1. Theodure (theophylline) - a widely used bronchodilator,

2. Servent (salmeterol) - a long-acting beta2 agonist (bronchodilator),

3. Proventil (albuterol) - another beta2 agonist (bronchodilator),

4. Aerobid (flunisolide) - a locally acting steroid,

5. Prednisolone - a steroid taken orally.

Comments -
1. Theophylline is usually started at a low dose of 400 mg./day and increased by about 25% at 3-day intervals to a maximum of 13 mg./ kg. of body weight / day. ( if you're at that maximum dose you must weigh about 31 kg. or about 68 lb. - if you weigh appreciably over this you are either intolerant to larger dosage or are receiving an insufficient amount).

Incidentally, the rate of absorption varies a lot with different formulations, so that changing to a different product can result in changes in therapeutic response.
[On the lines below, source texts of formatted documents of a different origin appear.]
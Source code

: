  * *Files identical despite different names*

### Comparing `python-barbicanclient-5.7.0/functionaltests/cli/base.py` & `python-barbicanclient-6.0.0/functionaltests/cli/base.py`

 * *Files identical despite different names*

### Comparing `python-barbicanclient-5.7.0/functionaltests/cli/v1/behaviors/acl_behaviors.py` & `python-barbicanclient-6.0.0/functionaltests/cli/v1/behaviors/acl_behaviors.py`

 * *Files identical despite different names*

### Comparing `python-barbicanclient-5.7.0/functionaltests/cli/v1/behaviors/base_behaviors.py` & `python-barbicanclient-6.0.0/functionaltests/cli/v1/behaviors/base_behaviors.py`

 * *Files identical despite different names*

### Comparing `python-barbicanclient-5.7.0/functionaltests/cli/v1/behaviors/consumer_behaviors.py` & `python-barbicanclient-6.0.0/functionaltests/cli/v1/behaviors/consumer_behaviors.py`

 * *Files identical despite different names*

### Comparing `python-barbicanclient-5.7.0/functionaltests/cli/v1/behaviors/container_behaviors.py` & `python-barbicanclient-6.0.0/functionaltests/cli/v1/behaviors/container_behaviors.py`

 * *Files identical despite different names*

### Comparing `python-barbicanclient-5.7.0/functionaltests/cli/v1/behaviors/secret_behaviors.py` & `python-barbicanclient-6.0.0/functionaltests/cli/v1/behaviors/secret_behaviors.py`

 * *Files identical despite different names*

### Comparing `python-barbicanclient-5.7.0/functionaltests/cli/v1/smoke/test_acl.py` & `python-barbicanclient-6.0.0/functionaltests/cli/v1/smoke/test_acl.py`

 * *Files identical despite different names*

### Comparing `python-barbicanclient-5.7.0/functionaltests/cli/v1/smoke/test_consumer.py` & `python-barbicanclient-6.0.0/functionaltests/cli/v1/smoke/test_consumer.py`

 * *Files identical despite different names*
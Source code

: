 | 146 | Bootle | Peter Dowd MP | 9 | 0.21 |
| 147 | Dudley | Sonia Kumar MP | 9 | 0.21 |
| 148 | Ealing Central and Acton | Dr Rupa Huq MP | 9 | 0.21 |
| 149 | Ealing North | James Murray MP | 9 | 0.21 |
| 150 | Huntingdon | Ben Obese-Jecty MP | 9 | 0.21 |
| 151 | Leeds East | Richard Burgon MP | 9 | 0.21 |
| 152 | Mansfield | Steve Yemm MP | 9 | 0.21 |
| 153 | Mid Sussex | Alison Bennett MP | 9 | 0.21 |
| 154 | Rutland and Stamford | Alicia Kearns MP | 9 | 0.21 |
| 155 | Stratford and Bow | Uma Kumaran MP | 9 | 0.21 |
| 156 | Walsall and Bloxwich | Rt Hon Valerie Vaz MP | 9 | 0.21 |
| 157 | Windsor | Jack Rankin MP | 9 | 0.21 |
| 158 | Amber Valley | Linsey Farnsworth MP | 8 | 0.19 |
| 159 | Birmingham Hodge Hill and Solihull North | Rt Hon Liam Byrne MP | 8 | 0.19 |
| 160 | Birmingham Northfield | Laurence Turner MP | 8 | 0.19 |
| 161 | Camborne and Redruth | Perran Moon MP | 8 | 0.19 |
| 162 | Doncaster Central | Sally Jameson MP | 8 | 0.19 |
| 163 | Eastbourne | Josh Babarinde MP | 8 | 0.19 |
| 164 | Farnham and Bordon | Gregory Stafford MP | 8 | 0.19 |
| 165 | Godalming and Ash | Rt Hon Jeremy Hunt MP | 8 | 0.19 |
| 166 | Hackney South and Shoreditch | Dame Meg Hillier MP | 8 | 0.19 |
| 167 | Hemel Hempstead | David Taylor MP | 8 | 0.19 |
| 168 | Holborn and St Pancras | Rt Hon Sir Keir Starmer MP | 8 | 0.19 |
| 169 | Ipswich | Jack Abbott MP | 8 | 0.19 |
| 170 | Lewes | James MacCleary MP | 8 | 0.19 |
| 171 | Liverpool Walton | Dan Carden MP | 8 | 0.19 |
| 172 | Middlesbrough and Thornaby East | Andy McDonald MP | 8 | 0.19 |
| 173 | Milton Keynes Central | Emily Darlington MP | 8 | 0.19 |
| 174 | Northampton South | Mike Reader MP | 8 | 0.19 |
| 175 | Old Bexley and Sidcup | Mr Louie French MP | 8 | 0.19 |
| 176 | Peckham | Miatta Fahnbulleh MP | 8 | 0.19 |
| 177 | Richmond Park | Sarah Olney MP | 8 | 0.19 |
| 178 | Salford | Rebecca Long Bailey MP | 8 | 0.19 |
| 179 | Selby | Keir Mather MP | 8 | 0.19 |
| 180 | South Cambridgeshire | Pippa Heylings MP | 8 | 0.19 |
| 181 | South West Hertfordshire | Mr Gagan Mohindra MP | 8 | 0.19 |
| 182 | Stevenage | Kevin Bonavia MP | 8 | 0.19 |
2. and 3. Both belong to the same group of so-called beta2 agonists - both are doing the same thing in the same way. I'm not sure of the rational for giving both - an appropriate dosage of salmeteral (the long-acting preparation) alone should provide the same therapeutic response as the two with greater convenience and hence better compliance. Compliance is most important and its lack is a common reason for apparent lack of effectiveness of an otherwise effective preparation and dosage.

4. and 5. Like 3. and 4. , both belong to the same steroid group and do the same thing in the same way. The compliant use of flunisolide should control your symptoms (especially when combined with those mentioned above) - you may apply up to 4 times a day for control of severe conditions. The topical application should give the best control without much, if any, systemic side-effects. Normally, additional oral steroid (eg. prednisone) would not be required.

Should an acute attack occur despite the above, prednisone may relieve the symptoms but should be continued for 2 to 4 weeks even if symptoms have been relieved.

Joint pain and migraine are not usual side-effects of steroid administration.

I feel in order to rationalize your treatment/prophylaxis plan you should consult your respirologist.